§ **WORK INSTRUCTIONS**
Below are some records. Return exactly the lines from the one containing "개발이 대체 무엇이길래 개발자에 대한 수요가 있는 것일까요?" through the one containing "문의는 언제든지 환영입니다.", both included, and only those.

[[ MATERIAL SUPPLIED open ]]

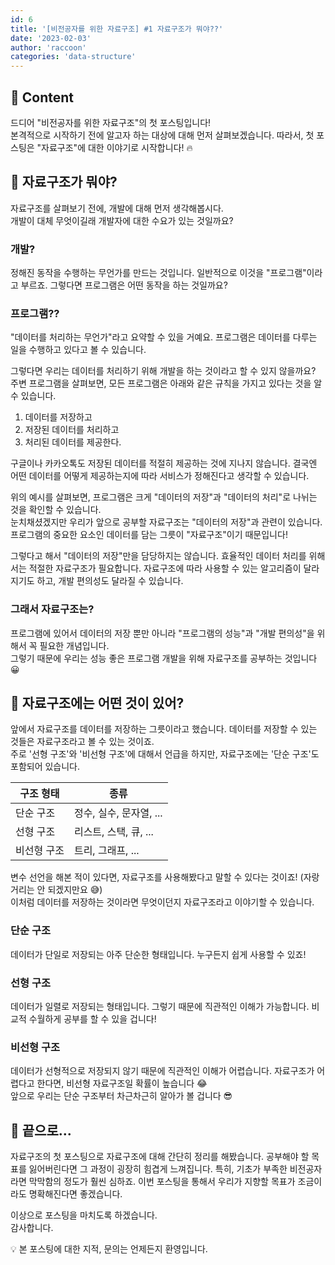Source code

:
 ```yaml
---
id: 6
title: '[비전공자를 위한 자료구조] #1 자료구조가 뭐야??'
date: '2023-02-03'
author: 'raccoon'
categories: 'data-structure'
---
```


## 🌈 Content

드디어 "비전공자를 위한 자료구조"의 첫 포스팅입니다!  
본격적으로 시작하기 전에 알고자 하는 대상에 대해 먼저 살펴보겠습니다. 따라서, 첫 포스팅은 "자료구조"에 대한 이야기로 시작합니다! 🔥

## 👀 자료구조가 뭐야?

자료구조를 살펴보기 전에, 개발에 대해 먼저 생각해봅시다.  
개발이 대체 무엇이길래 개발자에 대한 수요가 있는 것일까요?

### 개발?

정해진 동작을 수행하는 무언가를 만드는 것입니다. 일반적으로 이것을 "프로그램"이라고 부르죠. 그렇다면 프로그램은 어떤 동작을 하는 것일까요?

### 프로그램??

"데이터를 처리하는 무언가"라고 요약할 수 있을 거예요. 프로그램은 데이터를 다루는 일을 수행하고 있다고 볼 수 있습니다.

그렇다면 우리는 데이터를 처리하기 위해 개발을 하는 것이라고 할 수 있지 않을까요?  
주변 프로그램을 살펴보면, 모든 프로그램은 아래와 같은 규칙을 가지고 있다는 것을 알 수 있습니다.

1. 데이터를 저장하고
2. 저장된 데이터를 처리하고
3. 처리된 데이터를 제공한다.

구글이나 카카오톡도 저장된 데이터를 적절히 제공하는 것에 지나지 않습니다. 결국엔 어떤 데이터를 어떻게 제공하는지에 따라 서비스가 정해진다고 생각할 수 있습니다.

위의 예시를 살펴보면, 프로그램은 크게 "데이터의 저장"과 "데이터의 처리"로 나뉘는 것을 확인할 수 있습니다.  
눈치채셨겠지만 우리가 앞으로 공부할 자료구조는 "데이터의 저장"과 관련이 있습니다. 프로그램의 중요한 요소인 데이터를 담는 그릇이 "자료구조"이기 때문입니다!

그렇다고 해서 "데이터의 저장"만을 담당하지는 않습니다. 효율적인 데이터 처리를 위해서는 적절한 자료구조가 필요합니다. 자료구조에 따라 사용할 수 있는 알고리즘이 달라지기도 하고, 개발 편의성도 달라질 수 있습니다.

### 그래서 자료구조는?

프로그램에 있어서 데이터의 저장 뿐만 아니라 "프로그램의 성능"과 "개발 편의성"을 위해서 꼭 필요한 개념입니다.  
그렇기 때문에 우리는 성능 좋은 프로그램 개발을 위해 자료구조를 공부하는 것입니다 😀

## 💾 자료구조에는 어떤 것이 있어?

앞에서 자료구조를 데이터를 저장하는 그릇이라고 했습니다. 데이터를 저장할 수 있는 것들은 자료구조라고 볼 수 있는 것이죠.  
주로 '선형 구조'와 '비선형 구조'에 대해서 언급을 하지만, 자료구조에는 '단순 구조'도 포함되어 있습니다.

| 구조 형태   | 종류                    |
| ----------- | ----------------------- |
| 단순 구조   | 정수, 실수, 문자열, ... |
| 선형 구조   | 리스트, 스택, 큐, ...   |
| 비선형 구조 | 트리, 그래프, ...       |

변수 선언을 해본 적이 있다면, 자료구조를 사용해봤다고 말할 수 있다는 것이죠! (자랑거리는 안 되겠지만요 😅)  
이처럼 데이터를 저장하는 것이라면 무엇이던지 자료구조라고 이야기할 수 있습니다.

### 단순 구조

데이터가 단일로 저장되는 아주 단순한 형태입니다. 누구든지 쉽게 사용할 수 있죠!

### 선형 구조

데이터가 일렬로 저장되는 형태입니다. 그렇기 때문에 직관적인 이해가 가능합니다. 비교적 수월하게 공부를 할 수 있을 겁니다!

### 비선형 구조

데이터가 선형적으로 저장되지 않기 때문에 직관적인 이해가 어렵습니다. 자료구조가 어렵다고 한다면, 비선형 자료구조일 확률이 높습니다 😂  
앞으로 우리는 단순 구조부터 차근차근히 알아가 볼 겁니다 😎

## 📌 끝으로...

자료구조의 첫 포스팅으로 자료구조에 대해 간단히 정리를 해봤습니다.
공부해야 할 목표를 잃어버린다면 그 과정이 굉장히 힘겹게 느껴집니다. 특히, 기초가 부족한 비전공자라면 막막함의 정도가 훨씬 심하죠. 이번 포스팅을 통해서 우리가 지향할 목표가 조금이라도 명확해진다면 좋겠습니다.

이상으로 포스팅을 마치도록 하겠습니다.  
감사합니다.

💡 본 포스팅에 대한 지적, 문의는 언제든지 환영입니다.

[[ MATERIAL SUPPLIED closed ]]
[[ MATERIAL SUPPLIED open ]]

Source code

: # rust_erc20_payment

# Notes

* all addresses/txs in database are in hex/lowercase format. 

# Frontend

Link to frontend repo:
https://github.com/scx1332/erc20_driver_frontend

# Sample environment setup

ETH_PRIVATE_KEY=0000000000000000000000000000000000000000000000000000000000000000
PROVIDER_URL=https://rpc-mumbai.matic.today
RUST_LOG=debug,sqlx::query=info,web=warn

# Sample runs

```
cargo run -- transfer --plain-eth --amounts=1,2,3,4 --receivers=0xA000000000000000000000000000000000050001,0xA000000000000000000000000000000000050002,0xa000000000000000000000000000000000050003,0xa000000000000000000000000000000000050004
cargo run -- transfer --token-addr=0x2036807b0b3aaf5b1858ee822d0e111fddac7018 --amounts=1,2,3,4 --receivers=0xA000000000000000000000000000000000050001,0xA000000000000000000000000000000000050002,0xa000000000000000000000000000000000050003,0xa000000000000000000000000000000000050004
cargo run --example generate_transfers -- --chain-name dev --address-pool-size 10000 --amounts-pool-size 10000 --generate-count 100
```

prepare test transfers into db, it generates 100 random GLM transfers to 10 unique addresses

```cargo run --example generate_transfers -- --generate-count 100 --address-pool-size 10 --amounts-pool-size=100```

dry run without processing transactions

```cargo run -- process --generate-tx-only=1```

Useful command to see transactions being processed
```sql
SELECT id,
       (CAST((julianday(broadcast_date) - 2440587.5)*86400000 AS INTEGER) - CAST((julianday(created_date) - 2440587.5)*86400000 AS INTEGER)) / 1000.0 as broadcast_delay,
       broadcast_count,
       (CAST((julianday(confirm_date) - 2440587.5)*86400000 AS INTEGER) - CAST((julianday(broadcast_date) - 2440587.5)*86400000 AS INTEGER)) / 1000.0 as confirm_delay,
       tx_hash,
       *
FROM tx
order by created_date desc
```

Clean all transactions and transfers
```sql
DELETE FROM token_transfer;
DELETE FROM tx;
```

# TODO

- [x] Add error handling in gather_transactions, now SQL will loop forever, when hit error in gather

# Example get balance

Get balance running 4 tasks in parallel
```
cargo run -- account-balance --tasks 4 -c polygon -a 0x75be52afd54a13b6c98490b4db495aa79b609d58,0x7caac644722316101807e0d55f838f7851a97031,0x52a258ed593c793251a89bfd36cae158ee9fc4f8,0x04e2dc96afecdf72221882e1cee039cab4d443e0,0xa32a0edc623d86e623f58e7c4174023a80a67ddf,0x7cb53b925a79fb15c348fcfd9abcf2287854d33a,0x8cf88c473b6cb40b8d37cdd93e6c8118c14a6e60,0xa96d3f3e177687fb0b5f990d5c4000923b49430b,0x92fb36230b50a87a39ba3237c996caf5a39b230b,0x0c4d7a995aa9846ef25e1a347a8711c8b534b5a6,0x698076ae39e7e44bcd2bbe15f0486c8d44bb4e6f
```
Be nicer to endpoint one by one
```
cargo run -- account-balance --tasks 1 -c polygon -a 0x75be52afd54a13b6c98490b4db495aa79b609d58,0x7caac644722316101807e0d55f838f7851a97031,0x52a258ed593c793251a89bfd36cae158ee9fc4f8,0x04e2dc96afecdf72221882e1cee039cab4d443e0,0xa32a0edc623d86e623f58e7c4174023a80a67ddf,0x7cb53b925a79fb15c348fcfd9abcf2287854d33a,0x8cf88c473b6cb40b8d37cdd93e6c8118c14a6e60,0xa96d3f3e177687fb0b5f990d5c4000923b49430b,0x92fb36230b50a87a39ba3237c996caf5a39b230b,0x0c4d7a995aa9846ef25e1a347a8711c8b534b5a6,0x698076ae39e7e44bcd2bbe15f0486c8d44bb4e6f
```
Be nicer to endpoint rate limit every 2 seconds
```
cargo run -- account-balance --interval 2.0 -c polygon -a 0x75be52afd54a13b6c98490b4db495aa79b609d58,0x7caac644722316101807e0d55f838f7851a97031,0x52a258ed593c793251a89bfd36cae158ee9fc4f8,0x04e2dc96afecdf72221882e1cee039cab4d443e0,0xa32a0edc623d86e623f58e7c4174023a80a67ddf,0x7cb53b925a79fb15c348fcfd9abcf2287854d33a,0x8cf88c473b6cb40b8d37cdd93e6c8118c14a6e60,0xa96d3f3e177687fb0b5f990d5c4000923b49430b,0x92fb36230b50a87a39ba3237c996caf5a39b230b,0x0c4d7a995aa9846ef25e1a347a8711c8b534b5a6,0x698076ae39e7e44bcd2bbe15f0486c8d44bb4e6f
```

[[ MATERIAL SUPPLIED closed ]]

§ **RESPONSE TO THE TASK**
개발이 대체 무엇이길래 개발자에 대한 수요가 있는 것일까요?

### 개발?

정해진 동작을 수행하는 무언가를 만드는 것입니다. 일반적으로 이것을 "프로그램"이라고 부르죠. 그렇다면 프로그램은 어떤 동작을 하는 것일까요?

### 프로그램??

"데이터를 처리하는 무언가"라고 요약할 수 있을 거예요. 프로그램은 데이터를 다루는 일을 수행하고 있다고 볼 수 있습니다.

그렇다면 우리는 데이터를 처리하기 위해 개발을 하는 것이라고 할 수 있지 않을까요?  
주변 프로그램을 살펴보면, 모든 프로그램은 아래와 같은 규칙을 가지고 있다는 것을 알 수 있습니다.

1. 데이터를 저장하고
2. 저장된 데이터를 처리하고
3. 처리된 데이터를 제공한다.

구글이나 카카오톡도 저장된 데이터를 적절히 제공하는 것에 지나지 않습니다. 결국엔 어떤 데이터를 어떻게 제공하는지에 따라 서비스가 정해진다고 생각할 수 있습니다.

위의 예시를 살펴보면, 프로그램은 크게 "데이터의 저장"과 "데이터의 처리"로 나뉘는 것을 확인할 수 있습니다.  
눈치채셨겠지만 우리가 앞으로 공부할 자료구조는 "데이터의 저장"과 관련이 있습니다. 프로그램의 중요한 요소인 데이터를 담는 그릇이 "자료구조"이기 때문입니다!

그렇다고 해서 "데이터의 저장"만을 담당하지는 않습니다. 효율적인 데이터 처리를 위해서는 적절한 자료구조가 필요합니다. 자료구조에 따라 사용할 수 있는 알고리즘이 달라지기도 하고, 개발 편의성도 달라질 수 있습니다.

### 그래서 자료구조는?

프로그램에 있어서 데이터의 저장 뿐만 아니라 "프로그램의 성능"과 "개발 편의성"을 위해서 꼭 필요한 개념입니다.  
그렇기 때문에 우리는 성능 좋은 프로그램 개발을 위해 자료구조를 공부하는 것입니다 😀

## 💾 자료구조에는 어떤 것이 있어?

앞에서 자료구조를 데이터를 저장하는 그릇이라고 했습니다. 데이터를 저장할 수 있는 것들은 자료구조라고 볼 수 있는 것이죠.  
주로 '선형 구조'와 '비선형 구조'에 대해서 언급을 하지만, 자료구조에는 '단순 구조'도 포함되어 있습니다.

| 구조 형태   | 종류                    |
| ----------- | ----------------------- |
| 단순 구조   | 정수, 실수, 문자열, ... |
| 선형 구조   | 리스트, 스택, 큐, ...   |
| 비선형 구조 | 트리, 그래프, ...       |

변수 선언을 해본 적이 있다면, 자료구조를 사용해봤다고 말할 수 있다는 것이죠! (자랑거리는 안 되겠지만요 😅)  
이처럼 데이터를 저장하는 것이라면 무엇이던지 자료구조라고 이야기할 수 있습니다.

### 단순 구조

데이터가 단일로 저장되는 아주 단순한 형태입니다. 누구든지 쉽게 사용할 수 있죠!

### 선형 구조

데이터가 일렬로 저장되는 형태입니다. 그렇기 때문에 직관적인 이해가 가능합니다. 비교적 수월하게 공부를 할 수 있을 겁니다!

### 비선형 구조

데이터가 선형적으로 저장되지 않기 때문에 직관적인 이해가 어렵습니다. 자료구조가 어렵다고 한다면, 비선형 자료구조일 확률이 높습니다 😂  
앞으로 우리는 단순 구조부터 차근차근히 알아가 볼 겁니다 😎

## 📌 끝으로...

자료구조의 첫 포스팅으로 자료구조에 대해 간단히 정리를 해봤습니다.
공부해야 할 목표를 잃어버린다면 그 과정이 굉장히 힘겹게 느껴집니다. 특히, 기초가 부족한 비전공자라면 막막함의 정도가 훨씬 심하죠. 이번 포스팅을 통해서 우리가 지향할 목표가 조금이라도 명확해진다면 좋겠습니다.

이상으로 포스팅을 마치도록 하겠습니다.  
감사합니다.

💡 본 포스팅에 대한 지적, 문의는 언제든지 환영입니다.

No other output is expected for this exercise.